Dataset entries

--------------------

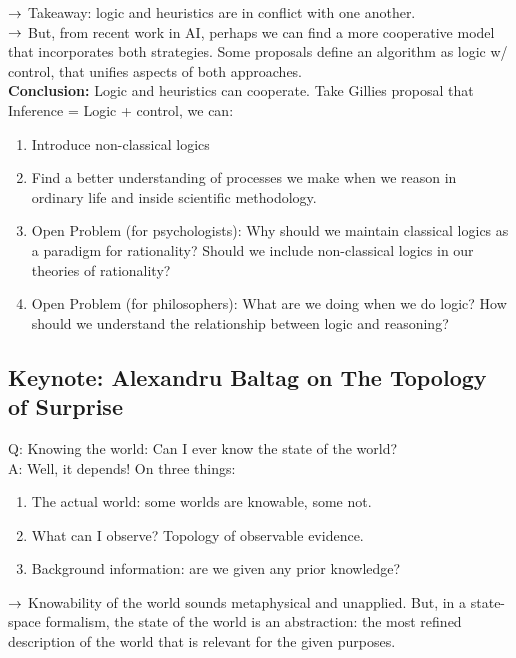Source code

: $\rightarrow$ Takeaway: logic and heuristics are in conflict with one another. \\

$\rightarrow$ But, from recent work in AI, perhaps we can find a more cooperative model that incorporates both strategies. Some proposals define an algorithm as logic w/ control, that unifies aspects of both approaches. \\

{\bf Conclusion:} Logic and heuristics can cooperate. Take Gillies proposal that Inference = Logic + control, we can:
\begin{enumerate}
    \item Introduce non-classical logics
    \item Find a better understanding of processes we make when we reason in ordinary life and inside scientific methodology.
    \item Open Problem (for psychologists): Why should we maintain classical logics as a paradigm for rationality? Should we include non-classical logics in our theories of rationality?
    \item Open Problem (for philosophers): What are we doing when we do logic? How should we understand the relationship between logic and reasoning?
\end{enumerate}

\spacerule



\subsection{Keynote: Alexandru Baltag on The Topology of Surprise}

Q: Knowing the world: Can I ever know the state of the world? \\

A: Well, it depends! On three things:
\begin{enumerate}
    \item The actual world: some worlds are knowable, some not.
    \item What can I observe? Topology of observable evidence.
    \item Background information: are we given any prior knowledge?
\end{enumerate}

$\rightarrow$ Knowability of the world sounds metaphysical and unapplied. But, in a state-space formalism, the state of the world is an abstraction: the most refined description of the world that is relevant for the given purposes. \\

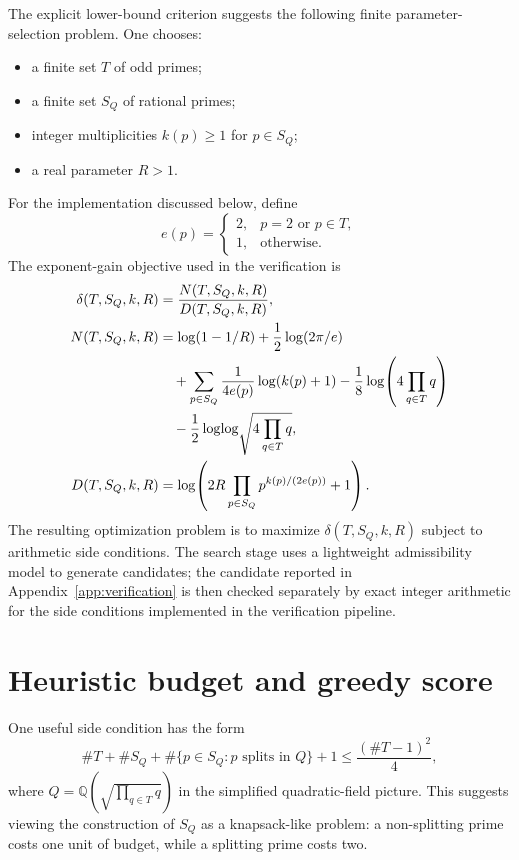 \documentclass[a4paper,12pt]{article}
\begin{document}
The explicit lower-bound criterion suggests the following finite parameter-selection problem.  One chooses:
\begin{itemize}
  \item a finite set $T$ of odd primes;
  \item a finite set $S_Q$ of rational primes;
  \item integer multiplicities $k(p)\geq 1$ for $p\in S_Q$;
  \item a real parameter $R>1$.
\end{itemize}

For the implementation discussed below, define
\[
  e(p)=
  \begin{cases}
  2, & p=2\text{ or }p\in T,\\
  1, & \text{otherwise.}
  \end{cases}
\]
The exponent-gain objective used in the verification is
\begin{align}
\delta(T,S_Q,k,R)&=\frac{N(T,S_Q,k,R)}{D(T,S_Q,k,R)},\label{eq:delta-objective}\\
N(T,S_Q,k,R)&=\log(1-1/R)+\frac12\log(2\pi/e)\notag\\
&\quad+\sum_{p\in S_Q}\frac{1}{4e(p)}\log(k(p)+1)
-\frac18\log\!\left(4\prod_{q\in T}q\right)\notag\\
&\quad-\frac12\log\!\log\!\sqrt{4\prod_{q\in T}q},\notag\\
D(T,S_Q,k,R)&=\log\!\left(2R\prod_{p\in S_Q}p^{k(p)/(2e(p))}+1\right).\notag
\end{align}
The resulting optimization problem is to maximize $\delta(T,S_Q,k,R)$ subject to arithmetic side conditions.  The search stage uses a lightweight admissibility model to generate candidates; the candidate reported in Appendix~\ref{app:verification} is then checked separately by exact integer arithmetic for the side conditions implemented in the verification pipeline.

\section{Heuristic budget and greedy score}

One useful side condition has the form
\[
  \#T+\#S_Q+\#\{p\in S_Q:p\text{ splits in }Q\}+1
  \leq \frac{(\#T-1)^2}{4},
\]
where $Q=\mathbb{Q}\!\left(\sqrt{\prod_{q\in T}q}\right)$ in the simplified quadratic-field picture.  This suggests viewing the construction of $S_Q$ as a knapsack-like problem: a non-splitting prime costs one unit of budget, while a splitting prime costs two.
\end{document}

--------------------

— AIM OF THE EXERCISE —
Which lines of the data contain "delta"? Copy them all.

— ANSWER FOR THE TASK —
\delta(T,S_Q,k,R)&=\frac{N(T,S_Q,k,R)}{D(T,S_Q,k,R)},\label{eq:delta-objective}\\
The resulting optimization problem is to maximize $\delta(T,S_Q,k,R)$ subject to arithmetic side conditions.  The search stage uses a lightweight admissibility model to generate candidates; the candidate reported in Appendix~\ref{app:verification} is then checked separately by exact integer arithmetic for the side conditions implemented in the verification pipeline.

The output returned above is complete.